Thursday, November 10, 2022

"Anne of Green Gables" by L.M. Montgomery (re-read)

My L.M. Montgomery Readathon group on Facebook has just finished reading & discussing the author's first and most famous book, "Anne of Green Gables," which we started back in early July (covering two chapters per week).  (I read the novel through on my own before we started, and reviewed it here, along with some memories of my personal history with this well-known Canadian classic.) 

I loved this book as a child, and I love love LOVED revisiting it now, especially in such an in-depth way with other Montgomery fans. As I said in my initial review, I hadn't re-read this book in decades, but even after all these years, I could practically recite the words on some of the pages without even looking at them, they were so very familiar. 
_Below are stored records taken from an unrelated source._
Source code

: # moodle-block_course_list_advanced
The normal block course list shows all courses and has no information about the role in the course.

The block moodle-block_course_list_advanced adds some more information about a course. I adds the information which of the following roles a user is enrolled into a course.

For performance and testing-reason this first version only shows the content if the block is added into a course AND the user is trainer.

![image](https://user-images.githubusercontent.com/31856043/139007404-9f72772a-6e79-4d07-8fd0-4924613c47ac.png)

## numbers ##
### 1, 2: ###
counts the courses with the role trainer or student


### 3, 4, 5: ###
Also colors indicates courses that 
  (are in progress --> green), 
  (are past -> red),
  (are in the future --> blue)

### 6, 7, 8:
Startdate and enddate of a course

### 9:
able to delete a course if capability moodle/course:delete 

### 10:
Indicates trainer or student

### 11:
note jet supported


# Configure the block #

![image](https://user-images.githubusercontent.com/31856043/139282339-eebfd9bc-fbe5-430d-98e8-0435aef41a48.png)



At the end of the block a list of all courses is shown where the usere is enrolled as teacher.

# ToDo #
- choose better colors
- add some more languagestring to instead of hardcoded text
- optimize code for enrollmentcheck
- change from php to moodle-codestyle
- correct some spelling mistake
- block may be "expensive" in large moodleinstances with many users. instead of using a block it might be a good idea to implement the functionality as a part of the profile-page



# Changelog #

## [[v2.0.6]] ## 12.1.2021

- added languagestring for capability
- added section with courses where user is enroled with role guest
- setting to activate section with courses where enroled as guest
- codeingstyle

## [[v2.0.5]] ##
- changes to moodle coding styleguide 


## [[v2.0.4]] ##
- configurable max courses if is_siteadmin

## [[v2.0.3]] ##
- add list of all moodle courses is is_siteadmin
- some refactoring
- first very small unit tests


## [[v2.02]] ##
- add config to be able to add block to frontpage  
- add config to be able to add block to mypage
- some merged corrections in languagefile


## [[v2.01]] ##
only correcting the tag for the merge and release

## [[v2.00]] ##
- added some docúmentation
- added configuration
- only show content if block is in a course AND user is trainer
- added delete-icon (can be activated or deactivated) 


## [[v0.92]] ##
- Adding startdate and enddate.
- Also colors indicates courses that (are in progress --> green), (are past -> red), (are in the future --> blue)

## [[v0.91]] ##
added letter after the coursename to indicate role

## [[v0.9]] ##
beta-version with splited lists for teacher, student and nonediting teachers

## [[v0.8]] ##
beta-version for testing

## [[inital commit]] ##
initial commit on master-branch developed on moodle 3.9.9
The basic plot of the book is pretty well known: 60-something brother & sister Matthew and Marilla Cuthbert (both unmarried and childless) decide to adopt a boy, unseen, from an orphanage in Nova Scotia, to help Matthew with the work on their Prince Edward Island farm (Green Gables) near the small town of Avonlea. But when Matthew goes to pick up the child at the train station, the boy turns out to be a precocious 11-year-old girl with bright red hair, freckles, a wild imagination and a prolific vocabulary, who is overjoyed at the prospect of finally having a real home. Reluctant to send the child back to the orphanage and an uncertain fate, the Cuthberts decide to keep her anyway, changing their lives (and Anne's -- and ours!) in ways they never could have imagined.  

It's a story filled with pathos, sharp observations and humour, as we watch Anne evolve from a scrawny, talkative, imaginative, hot-tempered orphan into an accomplished young woman graduating from teacher's college. The last three chapters (the second-last chapter in particular) never fail to make me cry. (Have Kleenex handy.)  And, on an ALI note, it occurred to me, in those final chapters that, in making lemonade out of the lemons life has unexpectedly handed her, Anne has a lot to teach those of us whose lives have not gone exactly the way we had planned or hoped. (No wonder I love this book!) 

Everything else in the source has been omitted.